M. François Marc. Monsieur le président, madame, messieurs les ministres, mes chers collègues, la motion de procédure qu’avait défendue mon collègue Gérard Collomb et qui vient d’être repoussée avait pour objet d’arrêter là l’examen du présent projet de loi de finances. Pour ma part, je vais vous proposer de travailler plus…
Plusieurs sénateurs de l’UMP. Pour gagner plus ? (Sourires.)
M. François Marc. À cet égard, nous avons particulièrement apprécié la référence que M. le rapporteur général a faite ce matin au Discours de la méthode, lorsqu’il a proposé de fractionner le problème qui nous préoccupe tant en plusieurs morceaux et d’y apporter des solutions au fur et à mesure.

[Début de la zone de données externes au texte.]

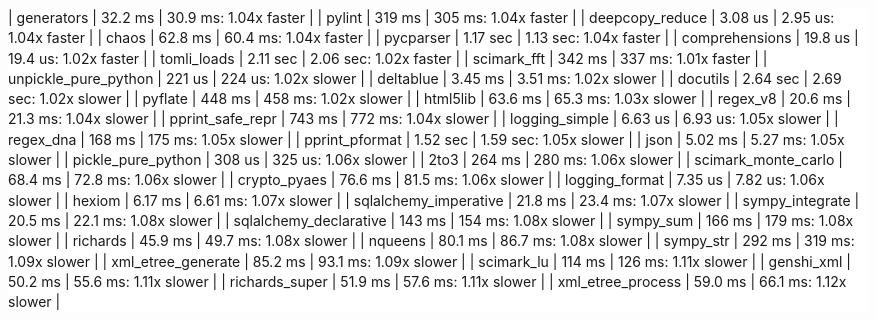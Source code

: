 | generators                 | 32.2 ms                                                | 30.9 ms: 1.04x faster                                                  |
| pylint                     | 319 ms                                                 | 305 ms: 1.04x faster                                                   |
| deepcopy_reduce            | 3.08 us                                                | 2.95 us: 1.04x faster                                                  |
| chaos                      | 62.8 ms                                                | 60.4 ms: 1.04x faster                                                  |
| pycparser                  | 1.17 sec                                               | 1.13 sec: 1.04x faster                                                 |
| comprehensions             | 19.8 us                                                | 19.4 us: 1.02x faster                                                  |
| tomli_loads                | 2.11 sec                                               | 2.06 sec: 1.02x faster                                                 |
| scimark_fft                | 342 ms                                                 | 337 ms: 1.01x faster                                                   |
| unpickle_pure_python       | 221 us                                                 | 224 us: 1.02x slower                                                   |
| deltablue                  | 3.45 ms                                                | 3.51 ms: 1.02x slower                                                  |
| docutils                   | 2.64 sec                                               | 2.69 sec: 1.02x slower                                                 |
| pyflate                    | 448 ms                                                 | 458 ms: 1.02x slower                                                   |
| html5lib                   | 63.6 ms                                                | 65.3 ms: 1.03x slower                                                  |
| regex_v8                   | 20.6 ms                                                | 21.3 ms: 1.04x slower                                                  |
| pprint_safe_repr           | 743 ms                                                 | 772 ms: 1.04x slower                                                   |
| logging_simple             | 6.63 us                                                | 6.93 us: 1.05x slower                                                  |
| regex_dna                  | 168 ms                                                 | 175 ms: 1.05x slower                                                   |
| pprint_pformat             | 1.52 sec                                               | 1.59 sec: 1.05x slower                                                 |
| json                       | 5.02 ms                                                | 5.27 ms: 1.05x slower                                                  |
| pickle_pure_python         | 308 us                                                 | 325 us: 1.06x slower                                                   |
| 2to3                       | 264 ms                                                 | 280 ms: 1.06x slower                                                   |
| scimark_monte_carlo        | 68.4 ms                                                | 72.8 ms: 1.06x slower                                                  |
| crypto_pyaes               | 76.6 ms                                                | 81.5 ms: 1.06x slower                                                  |
| logging_format             | 7.35 us                                                | 7.82 us: 1.06x slower                                                  |
| hexiom                     | 6.17 ms                                                | 6.61 ms: 1.07x slower                                                  |
| sqlalchemy_imperative      | 21.8 ms                                                | 23.4 ms: 1.07x slower                                                  |
| sympy_integrate            | 20.5 ms                                                | 22.1 ms: 1.08x slower                                                  |
| sqlalchemy_declarative     | 143 ms                                                 | 154 ms: 1.08x slower                                                   |
| sympy_sum                  | 166 ms                                                 | 179 ms: 1.08x slower                                                   |
| richards                   | 45.9 ms                                                | 49.7 ms: 1.08x slower                                                  |
| nqueens                    | 80.1 ms                                                | 86.7 ms: 1.08x slower                                                  |
| sympy_str                  | 292 ms                                                 | 319 ms: 1.09x slower                                                   |
| xml_etree_generate         | 85.2 ms                                                | 93.1 ms: 1.09x slower                                                  |
| scimark_lu                 | 114 ms                                                 | 126 ms: 1.11x slower                                                   |
| genshi_xml                 | 50.2 ms                                                | 55.6 ms: 1.11x slower                                                  |
| richards_super             | 51.9 ms                                                | 57.6 ms: 1.11x slower                                                  |
| xml_etree_process          | 59.0 ms                                                | 66.1 ms: 1.12x slower                                                  |
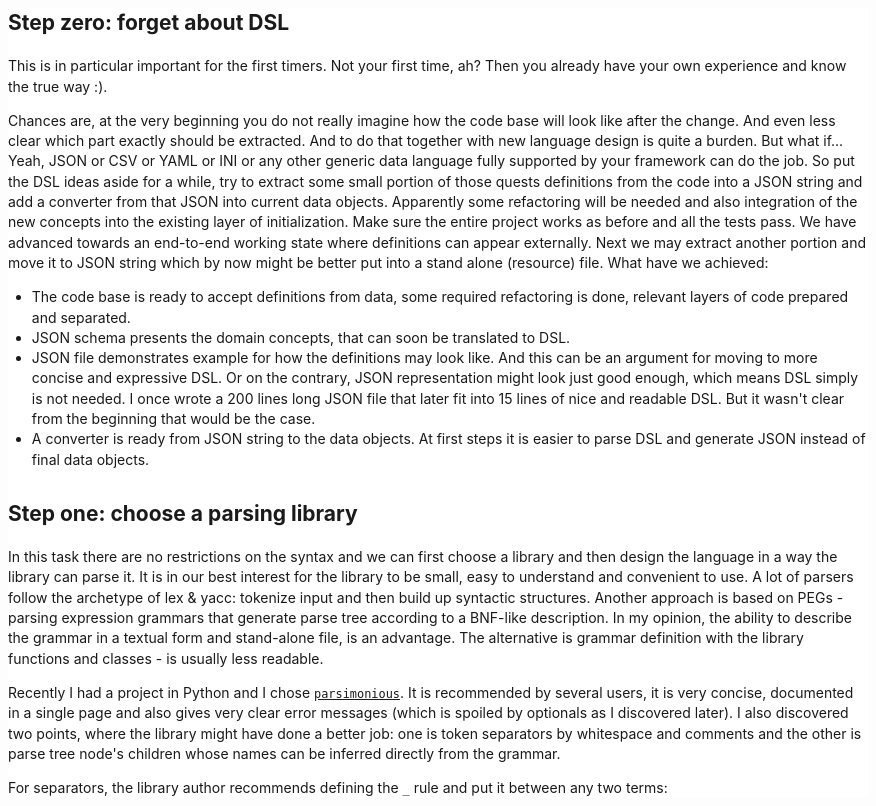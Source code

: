 ## Step zero: forget about DSL

This is in particular important for the first timers. Not your first time, ah?
Then you already have your own experience and know the true way :).

Chances are, at the very beginning you do not really imagine how the code base
will look like after the change. And even less clear which part exactly should
be extracted. And to do that together with new language design is quite a
burden. But what if... Yeah, JSON or CSV or YAML or INI or any other generic
data language fully supported by your framework can do the job. So put the DSL
ideas aside for a while, try to extract some small portion of those quests
definitions from the code into a JSON string and add a converter from that JSON
into current data objects. Apparently some refactoring will be needed and also
integration of the new concepts into the existing layer of initialization. Make
sure the entire project works as before and all the tests pass. We have advanced
towards an end-to-end working state where definitions can appear externally.
Next we may extract another portion and move it to JSON string which by now
might be better put into a stand alone (resource) file. What have we achieved:

- The code base is ready to accept definitions from data, some required
refactoring is done, relevant layers of code prepared and separated.
- JSON schema presents the domain concepts, that can soon be translated to DSL.
- JSON file demonstrates example for how the definitions may look like. And
this can be an argument for moving to more concise and expressive DSL. Or on
the contrary, JSON representation might look just good enough, which means DSL
simply is not needed. I once wrote a 200 lines long JSON file that later fit
into 15 lines of nice and readable DSL. But it wasn't clear from the beginning
that would be the case.
- A converter is ready from JSON string to the data objects. At first steps it
is easier to parse DSL and generate JSON instead of final data objects.

## Step one: choose a parsing library

In this task there are no restrictions on the syntax and we can first choose a
library and then design the language in a way the library can parse it. It is in
our best interest for the library to be small, easy to understand and convenient
to use. A lot of parsers follow the archetype of lex & yacc: tokenize input and
then build up syntactic structures. Another approach is based on PEGs - parsing
expression grammars that generate parse tree according to a BNF-like
description. In my opinion, the ability to describe the grammar in a textual
form and stand-alone file, is an advantage. The alternative is grammar
definition with the library functions and classes - is usually less readable.

Recently I had a project in Python and I chose
[`parsimonious`](https://pypi.python.org/pypi/parsimonious). It is recommended
by several users, it is very concise, documented in a single page and also gives
very clear error messages (which is spoiled by optionals as I discovered later).
I also discovered two points, where the library might have done a better job:
one is token separators by whitespace and comments and the other is parse tree
node's children whose names can be inferred directly from the grammar.

For separators, the library author recommends defining the `_` rule and put it
between any two terms:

Nous demandons maintenant, quant à nous, que soit consacrée à l’examen du dispositif en question une durée réellement suffisante. Car ce n’est manifestement pas le cas actuellement. De même qu’une loi doit rester une loi, une loi de finances doit rester une loi de finances, ce qui implique des travaux préparatoires accrus.

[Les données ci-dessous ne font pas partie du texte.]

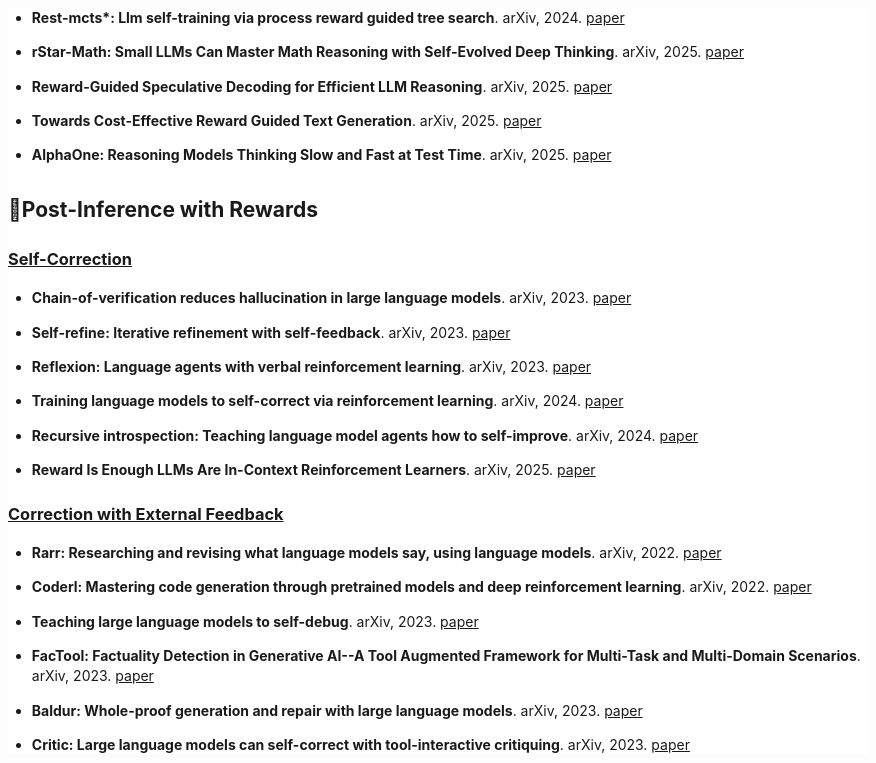- **Rest-mcts\*: Llm self-training via process reward guided tree search**. arXiv, 2024. [paper](https://arxiv.org/pdf/2406.03816)

- **rStar-Math: Small LLMs Can Master Math Reasoning with Self-Evolved Deep Thinking**. arXiv, 2025. [paper](https://arxiv.org/pdf/2501.04519)

- **Reward-Guided Speculative Decoding for Efficient LLM Reasoning**. arXiv, 2025. [paper](https://arxiv.org/pdf/2501.19324)

- **Towards Cost-Effective Reward Guided Text Generation**. arXiv, 2025. [paper](https://arxiv.org/pdf/2502.04517)

- **AlphaOne: Reasoning Models Thinking Slow and Fast at Test Time**. arXiv, 2025. [paper](https://arxiv.org/pdf/2505.24863)


## 🎯Post-Inference with Rewards

### [Self-Correction]()
- **Chain-of-verification reduces hallucination in large language models**. arXiv, 2023. [paper](https://arxiv.org/pdf/2309.11495)

- **Self-refine: Iterative refinement with self-feedback**. arXiv, 2023. [paper](https://arxiv.org/pdf/2303.17651)

- **Reflexion: Language agents with verbal reinforcement learning**. arXiv, 2023. [paper](https://arxiv.org/pdf/2303.11366)

- **Training language models to self-correct via reinforcement learning**. arXiv, 2024. [paper](https://arxiv.org/pdf/2409.12917)

- **Recursive introspection: Teaching language model agents how to self-improve**. arXiv, 2024. [paper](https://proceedings.neurips.cc/paper_files/paper/2024/file/639d992f819c2b40387d4d5170b8ffd7-Paper-Conference.pdf)

- **Reward Is Enough LLMs Are In-Context Reinforcement Learners**. arXiv, 2025. [paper](https://arxiv.org/pdf/2506.06303)


### [Correction with External Feedback]()
- **Rarr: Researching and revising what language models say, using language models**. arXiv, 2022. [paper](https://arxiv.org/pdf/2210.08726)

- **Coderl: Mastering code generation through pretrained models and deep reinforcement learning**. arXiv, 2022. [paper](https://arxiv.org/pdf/2207.01780)

- **Teaching large language models to self-debug**. arXiv, 2023. [paper](https://arxiv.org/pdf/2304.05128)

- **FacTool: Factuality Detection in Generative AI--A Tool Augmented Framework for Multi-Task and Multi-Domain Scenarios**. arXiv, 2023. [paper](https://arxiv.org/pdf/2307.13528)

- **Baldur: Whole-proof generation and repair with large language models**. arXiv, 2023. [paper](https://arxiv.org/pdf/2303.04910)

- **Critic: Large language models can self-correct with tool-interactive critiquing**. arXiv, 2023. [paper](https://arxiv.org/pdf/2305.11738)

M. le rapporteur général disait aussi ce matin qu’il fallait « appeler un chat un chat ». À mon sens, le texte que nous examinons est, au mieux, une esquisse de projet de loi de finances, et il nous paraît dangereux de légiférer dans le brouillard !
Tout d’abord, nous sommes préoccupés parce que ce texte souffre d’insuffisances rédhibitoires sur la forme. Ainsi, l’absence de simulations valides a été relevée par l’ensemble des parlementaires, de gauche comme de droite. D’ailleurs, comment peut-on porter une appréciation sur un nouveau dispositif sans disposer de simulations précises quant à ses effets ?
Contrairement à ce que vous nous avez affirmé, madame la ministre, à l’évidence, il n’y a pas eu de parallélisme entre les simulations réalisées pour les entreprises – elles sont engagées depuis plusieurs mois – et celles qui ont été faites pour les collectivités locales : s’agissant de ces dernières, nous disposons tout juste de quelques indications, et encore ne nous ont-elles été communiquées que ces derniers jours. Il y a incontestablement eu des difficultés pour nous fournir ces informations.
M. François Marc. À nos yeux, il est inacceptable que la suppression annoncée de la taxe professionnelle s’effectue dans un tel manque de transparence. Il semble que cette réforme contraigne de fait à procéder à de multiples ajustements au cours des mois à venir. Pour reprendre une formule qu’a employée un sénateur de la majorité, je dirai que la « clause de revoyure » ne suffit pas. De nombreuses questions demeurent en effet sans réponse.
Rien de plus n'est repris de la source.